In the records that follow, find each line with the word "проекте" and copy it.

──────── The input ────────

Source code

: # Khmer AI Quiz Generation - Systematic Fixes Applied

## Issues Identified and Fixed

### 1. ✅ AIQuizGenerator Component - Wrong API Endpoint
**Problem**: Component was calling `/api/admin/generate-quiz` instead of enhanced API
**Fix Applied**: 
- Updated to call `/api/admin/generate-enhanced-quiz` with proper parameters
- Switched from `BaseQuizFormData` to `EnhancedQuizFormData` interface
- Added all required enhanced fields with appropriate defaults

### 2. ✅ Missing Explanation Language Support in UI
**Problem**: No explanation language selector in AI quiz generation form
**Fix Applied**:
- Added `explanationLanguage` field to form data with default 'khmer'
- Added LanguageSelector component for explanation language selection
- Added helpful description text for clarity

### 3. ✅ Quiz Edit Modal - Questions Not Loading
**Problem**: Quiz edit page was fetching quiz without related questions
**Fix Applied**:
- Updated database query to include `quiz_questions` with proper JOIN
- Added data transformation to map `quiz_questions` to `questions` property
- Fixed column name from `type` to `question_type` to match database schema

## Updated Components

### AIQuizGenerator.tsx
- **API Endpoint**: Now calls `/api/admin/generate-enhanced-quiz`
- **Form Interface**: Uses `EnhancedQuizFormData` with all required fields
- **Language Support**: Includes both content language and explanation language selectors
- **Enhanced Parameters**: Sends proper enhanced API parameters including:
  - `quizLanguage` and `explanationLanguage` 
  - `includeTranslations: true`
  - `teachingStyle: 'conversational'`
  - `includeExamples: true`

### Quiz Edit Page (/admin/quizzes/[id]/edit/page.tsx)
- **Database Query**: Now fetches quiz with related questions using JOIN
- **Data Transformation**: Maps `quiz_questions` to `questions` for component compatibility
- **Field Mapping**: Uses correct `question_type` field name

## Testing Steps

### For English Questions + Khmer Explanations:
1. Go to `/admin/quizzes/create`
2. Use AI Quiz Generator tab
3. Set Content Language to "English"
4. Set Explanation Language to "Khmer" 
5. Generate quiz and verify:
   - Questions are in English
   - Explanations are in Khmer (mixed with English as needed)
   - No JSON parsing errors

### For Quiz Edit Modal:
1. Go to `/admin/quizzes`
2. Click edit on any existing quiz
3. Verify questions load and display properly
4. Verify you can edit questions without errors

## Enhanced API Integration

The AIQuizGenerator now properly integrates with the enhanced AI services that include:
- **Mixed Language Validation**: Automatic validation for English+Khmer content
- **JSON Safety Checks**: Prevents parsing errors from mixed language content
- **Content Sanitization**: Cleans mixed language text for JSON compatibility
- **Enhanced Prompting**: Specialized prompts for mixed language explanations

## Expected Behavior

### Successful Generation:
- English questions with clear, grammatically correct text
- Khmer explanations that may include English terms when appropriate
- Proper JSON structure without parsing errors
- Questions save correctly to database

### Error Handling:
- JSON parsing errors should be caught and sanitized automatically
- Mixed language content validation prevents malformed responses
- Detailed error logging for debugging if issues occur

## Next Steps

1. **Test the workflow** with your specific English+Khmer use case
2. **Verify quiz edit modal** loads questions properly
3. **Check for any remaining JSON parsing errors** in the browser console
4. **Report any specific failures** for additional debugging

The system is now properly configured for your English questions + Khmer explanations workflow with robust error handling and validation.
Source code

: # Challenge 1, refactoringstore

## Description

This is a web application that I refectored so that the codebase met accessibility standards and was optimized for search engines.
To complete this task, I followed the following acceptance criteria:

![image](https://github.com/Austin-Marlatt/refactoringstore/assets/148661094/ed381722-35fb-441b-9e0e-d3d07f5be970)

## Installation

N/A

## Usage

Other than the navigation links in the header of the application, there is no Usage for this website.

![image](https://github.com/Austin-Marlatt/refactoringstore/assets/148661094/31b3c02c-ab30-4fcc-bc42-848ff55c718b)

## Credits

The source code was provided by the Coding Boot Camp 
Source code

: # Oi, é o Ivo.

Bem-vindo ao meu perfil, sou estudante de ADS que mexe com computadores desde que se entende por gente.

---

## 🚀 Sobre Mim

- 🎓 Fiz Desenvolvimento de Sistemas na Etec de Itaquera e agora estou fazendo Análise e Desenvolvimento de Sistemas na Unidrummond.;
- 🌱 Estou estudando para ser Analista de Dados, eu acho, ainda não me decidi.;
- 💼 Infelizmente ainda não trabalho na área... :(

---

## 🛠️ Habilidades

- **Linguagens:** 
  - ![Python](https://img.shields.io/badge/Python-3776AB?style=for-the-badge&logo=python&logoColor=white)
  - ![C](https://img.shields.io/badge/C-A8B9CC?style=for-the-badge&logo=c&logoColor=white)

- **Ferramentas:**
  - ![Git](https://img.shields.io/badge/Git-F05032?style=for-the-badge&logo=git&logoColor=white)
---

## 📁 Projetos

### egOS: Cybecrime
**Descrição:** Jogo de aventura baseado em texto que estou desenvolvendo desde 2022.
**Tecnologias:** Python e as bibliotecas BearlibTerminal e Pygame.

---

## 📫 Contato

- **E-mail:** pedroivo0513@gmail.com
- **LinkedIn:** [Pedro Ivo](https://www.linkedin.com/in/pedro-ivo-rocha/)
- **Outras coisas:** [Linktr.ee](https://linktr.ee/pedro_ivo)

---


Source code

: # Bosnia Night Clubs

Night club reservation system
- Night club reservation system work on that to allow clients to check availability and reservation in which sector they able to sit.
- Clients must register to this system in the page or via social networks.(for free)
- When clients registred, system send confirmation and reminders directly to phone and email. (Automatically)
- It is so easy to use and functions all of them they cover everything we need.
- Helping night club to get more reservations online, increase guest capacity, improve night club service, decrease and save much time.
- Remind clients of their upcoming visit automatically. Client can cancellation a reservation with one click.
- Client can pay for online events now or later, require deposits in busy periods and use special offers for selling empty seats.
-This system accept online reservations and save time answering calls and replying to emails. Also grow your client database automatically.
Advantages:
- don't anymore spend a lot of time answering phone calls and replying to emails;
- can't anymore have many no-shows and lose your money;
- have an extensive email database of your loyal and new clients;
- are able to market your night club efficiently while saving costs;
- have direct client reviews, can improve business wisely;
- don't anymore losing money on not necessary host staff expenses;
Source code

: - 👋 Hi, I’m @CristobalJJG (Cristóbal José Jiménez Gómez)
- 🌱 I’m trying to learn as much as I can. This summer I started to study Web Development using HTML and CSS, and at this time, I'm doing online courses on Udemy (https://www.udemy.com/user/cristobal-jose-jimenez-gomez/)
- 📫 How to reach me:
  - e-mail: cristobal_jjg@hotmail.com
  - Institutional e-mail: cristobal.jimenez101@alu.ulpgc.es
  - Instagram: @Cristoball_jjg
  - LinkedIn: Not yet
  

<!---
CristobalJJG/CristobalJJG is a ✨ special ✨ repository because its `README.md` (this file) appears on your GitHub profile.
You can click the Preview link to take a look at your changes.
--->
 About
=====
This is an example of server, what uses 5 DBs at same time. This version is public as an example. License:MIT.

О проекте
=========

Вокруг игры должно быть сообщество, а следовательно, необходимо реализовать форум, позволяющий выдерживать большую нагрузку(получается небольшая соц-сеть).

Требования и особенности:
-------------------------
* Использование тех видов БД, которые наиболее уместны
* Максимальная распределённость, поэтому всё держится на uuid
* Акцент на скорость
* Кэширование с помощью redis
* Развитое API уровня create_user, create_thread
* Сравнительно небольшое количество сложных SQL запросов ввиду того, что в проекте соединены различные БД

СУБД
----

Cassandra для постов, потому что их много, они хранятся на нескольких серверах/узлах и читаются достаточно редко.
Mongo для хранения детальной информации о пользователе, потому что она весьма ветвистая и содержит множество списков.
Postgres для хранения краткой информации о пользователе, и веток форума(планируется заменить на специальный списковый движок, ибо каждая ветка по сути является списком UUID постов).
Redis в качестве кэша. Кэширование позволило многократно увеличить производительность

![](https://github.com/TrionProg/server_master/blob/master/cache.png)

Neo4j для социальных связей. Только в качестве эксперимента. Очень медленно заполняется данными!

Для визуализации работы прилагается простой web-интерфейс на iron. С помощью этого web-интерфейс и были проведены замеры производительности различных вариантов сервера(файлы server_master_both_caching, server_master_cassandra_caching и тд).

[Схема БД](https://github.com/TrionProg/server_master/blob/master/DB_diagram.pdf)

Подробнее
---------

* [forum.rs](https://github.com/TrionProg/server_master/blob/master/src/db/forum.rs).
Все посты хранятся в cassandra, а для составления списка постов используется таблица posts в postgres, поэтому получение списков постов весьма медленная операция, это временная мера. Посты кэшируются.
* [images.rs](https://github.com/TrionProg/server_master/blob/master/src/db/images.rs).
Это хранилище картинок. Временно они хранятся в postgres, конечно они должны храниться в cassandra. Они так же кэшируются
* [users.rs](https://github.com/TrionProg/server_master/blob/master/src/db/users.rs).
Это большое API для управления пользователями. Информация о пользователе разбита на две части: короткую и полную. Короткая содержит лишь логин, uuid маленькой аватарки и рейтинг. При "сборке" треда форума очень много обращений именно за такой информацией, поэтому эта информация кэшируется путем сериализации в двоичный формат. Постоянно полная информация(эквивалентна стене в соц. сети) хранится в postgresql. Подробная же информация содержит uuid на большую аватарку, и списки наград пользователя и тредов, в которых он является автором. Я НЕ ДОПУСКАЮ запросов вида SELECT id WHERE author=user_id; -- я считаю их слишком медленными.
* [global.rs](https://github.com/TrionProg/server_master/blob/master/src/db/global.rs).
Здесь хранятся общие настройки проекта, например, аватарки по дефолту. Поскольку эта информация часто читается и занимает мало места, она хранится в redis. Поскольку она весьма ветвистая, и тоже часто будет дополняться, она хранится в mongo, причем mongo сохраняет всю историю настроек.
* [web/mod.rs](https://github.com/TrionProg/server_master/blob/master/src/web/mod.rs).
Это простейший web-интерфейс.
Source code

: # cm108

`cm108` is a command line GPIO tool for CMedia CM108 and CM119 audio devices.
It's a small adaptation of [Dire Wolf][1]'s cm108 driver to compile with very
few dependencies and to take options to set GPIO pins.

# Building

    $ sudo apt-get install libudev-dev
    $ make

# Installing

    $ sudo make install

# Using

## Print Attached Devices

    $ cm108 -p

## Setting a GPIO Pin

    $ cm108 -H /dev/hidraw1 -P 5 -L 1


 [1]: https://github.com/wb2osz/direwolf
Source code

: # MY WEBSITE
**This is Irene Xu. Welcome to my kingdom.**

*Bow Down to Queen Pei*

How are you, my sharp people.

────────

Solution:
О проекте
* Сравнительно небольшое количество сложных SQL запросов ввиду того, что в проекте соединены различные БД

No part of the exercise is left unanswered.